_RECORDS PROVIDED_.
==*==

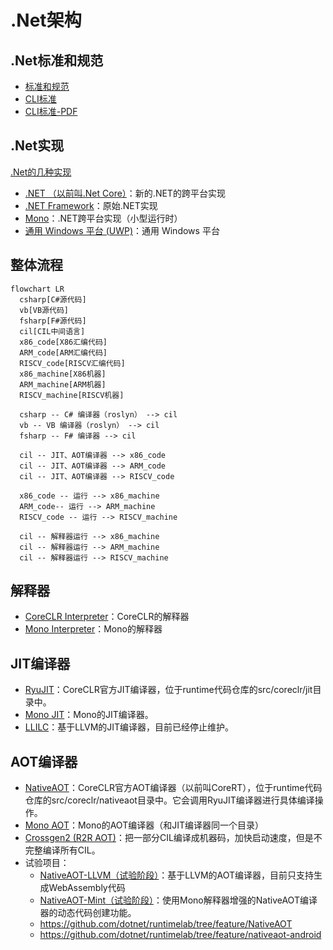 # .Net架构

## .Net标准和规范

- [标准和规范](https://learn.microsoft.com/zh-cn/dotnet/fundamentals/standards)
- [CLI标准](https://ecma-international.org/publications-and-standards/standards/ecma-335/)
- [CLI标准-PDF](https://www.ecma-international.org/wp-content/uploads/ECMA-335_6th_edition_june_2012.pdf)

## .Net实现

[.Net的几种实现](https://learn.microsoft.com/zh-cn/dotnet/fundamentals/implementations)

- [.NET （以前叫.Net Core）](https://learn.microsoft.com/zh-cn/dotnet/fundamentals/)：新的.NET的跨平台实现
- [.NET Framework](https://learn.microsoft.com/zh-cn/dotnet/framework/)：原始.NET实现
- [Mono](https://www.mono-project.com/docs/)：.NET跨平台实现（小型运行时）
- [通用 Windows 平台 (UWP)](https://learn.microsoft.com/zh-cn/windows/uwp/)：通用 Windows 平台

## 整体流程

```mermaid
flowchart LR
  csharp[C#源代码]
  vb[VB源代码]
  fsharp[F#源代码]
  cil[CIL中间语言]
  x86_code[X86汇编代码]
  ARM_code[ARM汇编代码]
  RISCV_code[RISCV汇编代码]
  x86_machine[X86机器]
  ARM_machine[ARM机器]
  RISCV_machine[RISCV机器]

  csharp -- C# 编译器（roslyn） --> cil
  vb -- VB 编译器（roslyn） --> cil
  fsharp -- F# 编译器 --> cil

  cil -- JIT、AOT编译器 --> x86_code
  cil -- JIT、AOT编译器 --> ARM_code
  cil -- JIT、AOT编译器 --> RISCV_code

  x86_code -- 运行 --> x86_machine
  ARM_code-- 运行 --> ARM_machine
  RISCV_code -- 运行 --> RISCV_machine

  cil -- 解释器运行 --> x86_machine
  cil -- 解释器运行 --> ARM_machine
  cil -- 解释器运行 --> RISCV_machine
```

## 解释器

- [CoreCLR Interpreter](https://github.com/dotnet/runtime/tree/main/src/coreclr/interpreter)：CoreCLR的解释器
- [Mono Interpreter](https://github.com/dotnet/runtime/tree/main/src/mono/mono/mini/interp)：Mono的解释器

## JIT编译器

- [RyuJIT](https://github.com/dotnet/runtime/tree/main/src/coreclr/jit)：CoreCLR官方JIT编译器，位于runtime代码仓库的src/coreclr/jit目录中。
- [Mono JIT](https://github.com/dotnet/runtime/tree/main/src/mono/mono/mini)：Mono的JIT编译器。
- [LLILC](https://github.com/dotnet/llilc)：基于LLVM的JIT编译器，目前已经停止维护。

## AOT编译器

- [​NativeAOT](https://github.com/dotnet/runtime/tree/main/src/coreclr/nativeaot)：CoreCLR官方AOT编译器（以前叫CoreRT），位于runtime代码仓库的src/coreclr/nativeaot目录中。它会调用RyuJIT编译器进行具体编译操作。
- [Mono AOT](https://github.com/dotnet/runtime/tree/main/src/mono/mono/mini)：Mono的AOT编译器（和JIT编译器同一个目录）
- [Crossgen2 (R2R AOT)](https://github.com/dotnet/runtime/tree/main/src/coreclr/tools/aot)：把一部分CIL编译成机器码，加快启动速度，但是不完整编译所有CIL。
- 试验项目：
  - [​NativeAOT-LLVM（试验阶段）](https://github.com/dotnet/runtimelab/tree/feature/NativeAOT-LLVM)：基于LLVM的AOT编译器，目前只支持生成WebAssembly代码
  - [​NativeAOT-Mint（试验阶段）](https://github.com/dotnet/runtimelab/tree/feature/NativeAOT-Mint)：使用Mono解释器增强的NativeAOT编译器的动态代码创建功能。
  - https://github.com/dotnet/runtimelab/tree/feature/NativeAOT
  - https://github.com/dotnet/runtimelab/tree/feature/nativeaot-android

==*==

_TO DO_. Say how many lines of the data hold the string "位于runtime代码仓库的src", with no other words in your reply.

_SOLVED PROBLEM_. 2